I notice that each weight is a power of 3. A simpler way to solve this problem without using brute force was to go back to the original idea that a weight has three options: add, subtract, or ignore. So I am really just working with digits of −1, 0, and 1. A base-3 system!!! 

All that work just for this simple solution, but at least it looks pretty. :)

Part 2:

Now the herbs go on one side and the weights only go on the other. No subtracting allowed.

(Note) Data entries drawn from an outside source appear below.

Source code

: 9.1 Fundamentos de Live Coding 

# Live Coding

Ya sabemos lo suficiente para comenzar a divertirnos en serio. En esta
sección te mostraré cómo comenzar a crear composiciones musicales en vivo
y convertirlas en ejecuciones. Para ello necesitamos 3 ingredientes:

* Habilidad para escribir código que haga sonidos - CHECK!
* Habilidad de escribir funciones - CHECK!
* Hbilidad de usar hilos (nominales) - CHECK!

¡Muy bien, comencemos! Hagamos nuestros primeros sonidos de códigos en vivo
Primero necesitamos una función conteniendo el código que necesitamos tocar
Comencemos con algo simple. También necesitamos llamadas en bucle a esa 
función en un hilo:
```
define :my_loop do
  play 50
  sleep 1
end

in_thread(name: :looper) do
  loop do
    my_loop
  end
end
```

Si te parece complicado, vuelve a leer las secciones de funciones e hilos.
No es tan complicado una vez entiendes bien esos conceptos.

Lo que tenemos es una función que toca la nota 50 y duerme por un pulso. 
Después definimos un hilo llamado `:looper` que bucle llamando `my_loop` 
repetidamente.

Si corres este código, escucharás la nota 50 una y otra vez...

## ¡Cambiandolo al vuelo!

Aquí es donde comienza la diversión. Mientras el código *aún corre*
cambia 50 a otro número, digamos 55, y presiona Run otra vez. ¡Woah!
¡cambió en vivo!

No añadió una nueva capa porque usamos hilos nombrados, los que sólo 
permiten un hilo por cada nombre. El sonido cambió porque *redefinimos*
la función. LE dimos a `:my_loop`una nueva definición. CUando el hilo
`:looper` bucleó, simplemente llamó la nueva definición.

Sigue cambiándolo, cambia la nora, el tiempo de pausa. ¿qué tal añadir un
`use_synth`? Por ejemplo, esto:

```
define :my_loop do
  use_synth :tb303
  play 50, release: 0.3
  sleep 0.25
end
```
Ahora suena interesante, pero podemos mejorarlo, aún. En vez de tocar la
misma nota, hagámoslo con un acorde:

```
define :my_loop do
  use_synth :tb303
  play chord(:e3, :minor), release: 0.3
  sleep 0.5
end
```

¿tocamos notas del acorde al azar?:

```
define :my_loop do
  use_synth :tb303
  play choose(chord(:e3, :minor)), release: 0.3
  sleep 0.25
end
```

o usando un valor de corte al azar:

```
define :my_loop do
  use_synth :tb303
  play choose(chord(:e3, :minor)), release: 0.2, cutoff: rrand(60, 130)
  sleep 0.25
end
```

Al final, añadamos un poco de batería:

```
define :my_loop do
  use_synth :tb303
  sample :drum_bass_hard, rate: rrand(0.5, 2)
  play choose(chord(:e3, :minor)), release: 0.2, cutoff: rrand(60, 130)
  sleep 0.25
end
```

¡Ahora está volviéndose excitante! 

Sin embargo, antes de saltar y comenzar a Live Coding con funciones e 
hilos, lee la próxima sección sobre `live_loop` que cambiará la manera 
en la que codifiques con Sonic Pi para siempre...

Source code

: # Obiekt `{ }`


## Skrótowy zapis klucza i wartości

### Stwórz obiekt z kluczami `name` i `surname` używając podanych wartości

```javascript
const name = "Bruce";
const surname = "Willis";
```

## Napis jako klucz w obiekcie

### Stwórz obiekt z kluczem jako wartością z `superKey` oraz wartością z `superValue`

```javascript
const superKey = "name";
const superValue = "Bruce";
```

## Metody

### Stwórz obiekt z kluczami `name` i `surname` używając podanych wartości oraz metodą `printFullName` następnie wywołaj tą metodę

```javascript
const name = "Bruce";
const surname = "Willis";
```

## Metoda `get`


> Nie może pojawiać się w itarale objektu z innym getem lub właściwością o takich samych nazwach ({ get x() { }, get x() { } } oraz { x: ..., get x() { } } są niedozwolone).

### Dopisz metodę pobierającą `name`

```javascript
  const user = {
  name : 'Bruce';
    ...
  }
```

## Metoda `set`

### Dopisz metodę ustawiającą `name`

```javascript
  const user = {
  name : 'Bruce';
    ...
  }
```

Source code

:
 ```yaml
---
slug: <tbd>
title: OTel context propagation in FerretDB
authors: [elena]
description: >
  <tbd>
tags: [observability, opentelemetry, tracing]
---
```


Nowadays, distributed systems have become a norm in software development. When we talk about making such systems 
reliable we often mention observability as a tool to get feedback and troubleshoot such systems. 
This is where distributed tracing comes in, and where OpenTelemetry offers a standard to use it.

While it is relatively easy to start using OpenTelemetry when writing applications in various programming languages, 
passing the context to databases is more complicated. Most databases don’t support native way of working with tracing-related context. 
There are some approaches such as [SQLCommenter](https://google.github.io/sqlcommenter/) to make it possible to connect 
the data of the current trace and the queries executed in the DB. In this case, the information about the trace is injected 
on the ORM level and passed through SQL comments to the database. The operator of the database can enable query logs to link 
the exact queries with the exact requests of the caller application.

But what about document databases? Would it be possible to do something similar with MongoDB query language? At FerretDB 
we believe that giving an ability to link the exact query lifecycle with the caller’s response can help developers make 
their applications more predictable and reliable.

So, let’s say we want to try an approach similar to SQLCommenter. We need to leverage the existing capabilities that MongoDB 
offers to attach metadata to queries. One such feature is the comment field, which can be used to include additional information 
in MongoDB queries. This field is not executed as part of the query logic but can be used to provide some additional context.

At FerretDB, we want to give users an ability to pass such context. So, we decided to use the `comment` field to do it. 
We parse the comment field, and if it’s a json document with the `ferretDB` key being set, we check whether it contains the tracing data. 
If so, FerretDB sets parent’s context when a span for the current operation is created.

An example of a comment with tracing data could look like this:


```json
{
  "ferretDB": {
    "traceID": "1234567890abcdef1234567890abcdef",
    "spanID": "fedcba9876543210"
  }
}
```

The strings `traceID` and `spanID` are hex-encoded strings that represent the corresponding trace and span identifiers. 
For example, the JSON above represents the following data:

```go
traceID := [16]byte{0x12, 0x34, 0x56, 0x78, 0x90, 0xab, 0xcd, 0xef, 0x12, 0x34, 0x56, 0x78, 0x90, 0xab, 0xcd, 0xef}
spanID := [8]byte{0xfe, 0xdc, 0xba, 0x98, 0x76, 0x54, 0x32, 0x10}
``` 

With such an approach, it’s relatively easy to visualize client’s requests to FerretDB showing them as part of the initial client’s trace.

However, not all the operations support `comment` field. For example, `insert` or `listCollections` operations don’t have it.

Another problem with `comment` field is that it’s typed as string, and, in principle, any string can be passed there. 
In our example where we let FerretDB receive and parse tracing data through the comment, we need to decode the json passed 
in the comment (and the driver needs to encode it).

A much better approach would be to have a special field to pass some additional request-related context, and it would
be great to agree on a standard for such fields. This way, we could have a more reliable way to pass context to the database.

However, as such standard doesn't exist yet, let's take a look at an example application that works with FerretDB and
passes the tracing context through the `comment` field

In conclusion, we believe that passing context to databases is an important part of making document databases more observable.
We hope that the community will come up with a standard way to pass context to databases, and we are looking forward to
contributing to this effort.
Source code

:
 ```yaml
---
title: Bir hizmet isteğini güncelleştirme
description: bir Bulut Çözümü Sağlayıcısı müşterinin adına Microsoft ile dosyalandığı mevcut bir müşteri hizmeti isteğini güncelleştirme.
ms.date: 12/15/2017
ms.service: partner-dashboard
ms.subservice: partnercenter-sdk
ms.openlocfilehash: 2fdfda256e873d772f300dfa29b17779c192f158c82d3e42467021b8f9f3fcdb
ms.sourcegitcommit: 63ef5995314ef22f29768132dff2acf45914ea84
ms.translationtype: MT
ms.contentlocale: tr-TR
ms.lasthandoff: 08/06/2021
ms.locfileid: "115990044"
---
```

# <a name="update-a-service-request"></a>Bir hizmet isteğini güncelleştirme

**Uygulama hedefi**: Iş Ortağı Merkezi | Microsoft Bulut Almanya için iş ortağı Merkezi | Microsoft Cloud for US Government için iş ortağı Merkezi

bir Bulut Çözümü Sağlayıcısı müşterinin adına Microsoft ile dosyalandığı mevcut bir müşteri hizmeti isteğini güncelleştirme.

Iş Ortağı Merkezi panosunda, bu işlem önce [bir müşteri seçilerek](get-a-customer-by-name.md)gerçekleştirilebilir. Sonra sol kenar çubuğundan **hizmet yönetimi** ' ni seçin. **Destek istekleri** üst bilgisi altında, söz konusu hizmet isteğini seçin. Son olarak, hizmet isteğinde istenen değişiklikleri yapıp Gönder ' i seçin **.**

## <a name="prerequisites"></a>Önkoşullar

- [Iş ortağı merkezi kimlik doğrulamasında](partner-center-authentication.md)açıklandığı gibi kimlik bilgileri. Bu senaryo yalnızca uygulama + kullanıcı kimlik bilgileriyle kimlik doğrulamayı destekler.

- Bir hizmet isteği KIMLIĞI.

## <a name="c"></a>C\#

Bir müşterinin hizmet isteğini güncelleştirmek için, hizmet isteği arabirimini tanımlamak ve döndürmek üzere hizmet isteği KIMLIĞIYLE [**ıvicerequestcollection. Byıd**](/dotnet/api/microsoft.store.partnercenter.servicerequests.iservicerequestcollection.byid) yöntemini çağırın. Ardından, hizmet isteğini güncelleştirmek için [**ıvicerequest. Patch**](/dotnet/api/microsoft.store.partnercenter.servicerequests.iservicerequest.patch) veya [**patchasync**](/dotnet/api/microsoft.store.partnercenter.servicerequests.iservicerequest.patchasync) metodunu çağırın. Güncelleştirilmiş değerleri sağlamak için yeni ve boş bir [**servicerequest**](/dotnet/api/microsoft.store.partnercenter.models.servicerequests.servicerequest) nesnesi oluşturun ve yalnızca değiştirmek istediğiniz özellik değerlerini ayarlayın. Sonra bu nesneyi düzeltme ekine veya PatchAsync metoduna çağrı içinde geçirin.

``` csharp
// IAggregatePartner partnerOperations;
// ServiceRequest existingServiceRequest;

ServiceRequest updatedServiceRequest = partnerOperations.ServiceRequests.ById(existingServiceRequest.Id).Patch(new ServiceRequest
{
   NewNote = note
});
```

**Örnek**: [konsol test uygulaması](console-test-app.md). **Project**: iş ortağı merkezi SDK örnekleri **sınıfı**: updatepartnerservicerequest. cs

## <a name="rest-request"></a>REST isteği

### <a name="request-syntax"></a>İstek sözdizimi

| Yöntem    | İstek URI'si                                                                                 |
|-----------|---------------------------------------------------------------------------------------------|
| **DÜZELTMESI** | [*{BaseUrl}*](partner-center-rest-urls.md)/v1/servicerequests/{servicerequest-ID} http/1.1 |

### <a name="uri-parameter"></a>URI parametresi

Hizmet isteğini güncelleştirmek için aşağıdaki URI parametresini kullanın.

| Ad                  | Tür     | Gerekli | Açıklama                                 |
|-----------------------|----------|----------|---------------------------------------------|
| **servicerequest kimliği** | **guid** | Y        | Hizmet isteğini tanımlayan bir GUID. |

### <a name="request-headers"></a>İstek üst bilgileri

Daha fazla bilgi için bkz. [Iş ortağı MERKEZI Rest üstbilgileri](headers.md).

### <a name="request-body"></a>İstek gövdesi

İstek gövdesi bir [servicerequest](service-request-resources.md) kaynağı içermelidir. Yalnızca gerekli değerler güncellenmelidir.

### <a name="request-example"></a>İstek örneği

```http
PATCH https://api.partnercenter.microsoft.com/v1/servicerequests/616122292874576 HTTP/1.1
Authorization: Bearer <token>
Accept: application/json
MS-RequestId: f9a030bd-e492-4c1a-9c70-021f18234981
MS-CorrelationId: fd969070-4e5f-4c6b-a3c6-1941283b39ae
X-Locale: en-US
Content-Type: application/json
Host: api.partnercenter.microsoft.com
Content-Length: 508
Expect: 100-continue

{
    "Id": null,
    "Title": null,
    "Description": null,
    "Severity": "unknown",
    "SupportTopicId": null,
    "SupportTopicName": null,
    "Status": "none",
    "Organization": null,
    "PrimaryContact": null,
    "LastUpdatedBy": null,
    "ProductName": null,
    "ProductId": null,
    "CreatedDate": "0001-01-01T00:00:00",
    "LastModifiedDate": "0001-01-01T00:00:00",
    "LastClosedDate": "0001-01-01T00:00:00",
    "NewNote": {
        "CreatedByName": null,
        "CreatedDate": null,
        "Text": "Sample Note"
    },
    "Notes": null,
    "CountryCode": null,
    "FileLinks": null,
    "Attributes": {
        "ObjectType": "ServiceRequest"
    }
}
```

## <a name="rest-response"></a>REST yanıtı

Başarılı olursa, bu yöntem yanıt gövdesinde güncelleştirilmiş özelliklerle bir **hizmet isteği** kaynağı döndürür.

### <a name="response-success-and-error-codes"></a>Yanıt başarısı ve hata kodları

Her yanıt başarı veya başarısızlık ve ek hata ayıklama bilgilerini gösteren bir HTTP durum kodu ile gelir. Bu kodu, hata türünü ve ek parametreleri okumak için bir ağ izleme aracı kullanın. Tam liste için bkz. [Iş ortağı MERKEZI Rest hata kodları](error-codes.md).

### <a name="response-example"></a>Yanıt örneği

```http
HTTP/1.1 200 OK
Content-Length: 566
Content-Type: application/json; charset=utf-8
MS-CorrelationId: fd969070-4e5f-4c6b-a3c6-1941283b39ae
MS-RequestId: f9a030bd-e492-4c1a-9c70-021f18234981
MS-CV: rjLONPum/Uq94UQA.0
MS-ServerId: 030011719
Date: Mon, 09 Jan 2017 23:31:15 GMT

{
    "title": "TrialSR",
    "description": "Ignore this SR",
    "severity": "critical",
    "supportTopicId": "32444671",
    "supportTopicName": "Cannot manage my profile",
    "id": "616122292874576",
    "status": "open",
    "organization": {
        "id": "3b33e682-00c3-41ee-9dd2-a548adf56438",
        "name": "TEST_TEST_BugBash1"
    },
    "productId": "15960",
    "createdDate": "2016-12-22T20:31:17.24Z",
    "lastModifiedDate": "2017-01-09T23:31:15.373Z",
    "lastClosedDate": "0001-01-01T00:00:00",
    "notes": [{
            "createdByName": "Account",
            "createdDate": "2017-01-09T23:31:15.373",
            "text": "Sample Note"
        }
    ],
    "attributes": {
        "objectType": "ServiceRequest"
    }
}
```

So each weight can only be: used or not used.

This looks like base-2 system!

Instead of brute force I can just use powers of 2:

--> 1 + 2 + 4 + 8 + 16 = 31 grams

Any number from 1 to 31 can be made by adding some of these weights.
Example:
8 g + 4 g + 1 g = 13 g
16 g + 4 g + 2 g = 22 g

So the five weights are 1 g, 2 g, 4 g, 8 g, 16 g

How I would extend this puzzle for students?
- Ask students to find the fewest weights needed for a different range
- Let them test what happens if one weight is missing

- Ask students to design their own “weight system” with different constraints:

    - Only even weights
    - Only odd weights

Connections to number theory and bases?
- The one pan scale connects to base 2, where numbers are built using powers of 2
- The two pan scale connects to balanced base 3, where digits can be negative
- It also ties into place value and representation of numbers

Overall:

What I liked most is that this problem makes those ideas feel concrete. You are not just writing numbers, but you are physically balancing them. That moment where everything clicks is the part I would want my students to experience too. I remember I was just staring at my paper when I realized the weights weren’t random.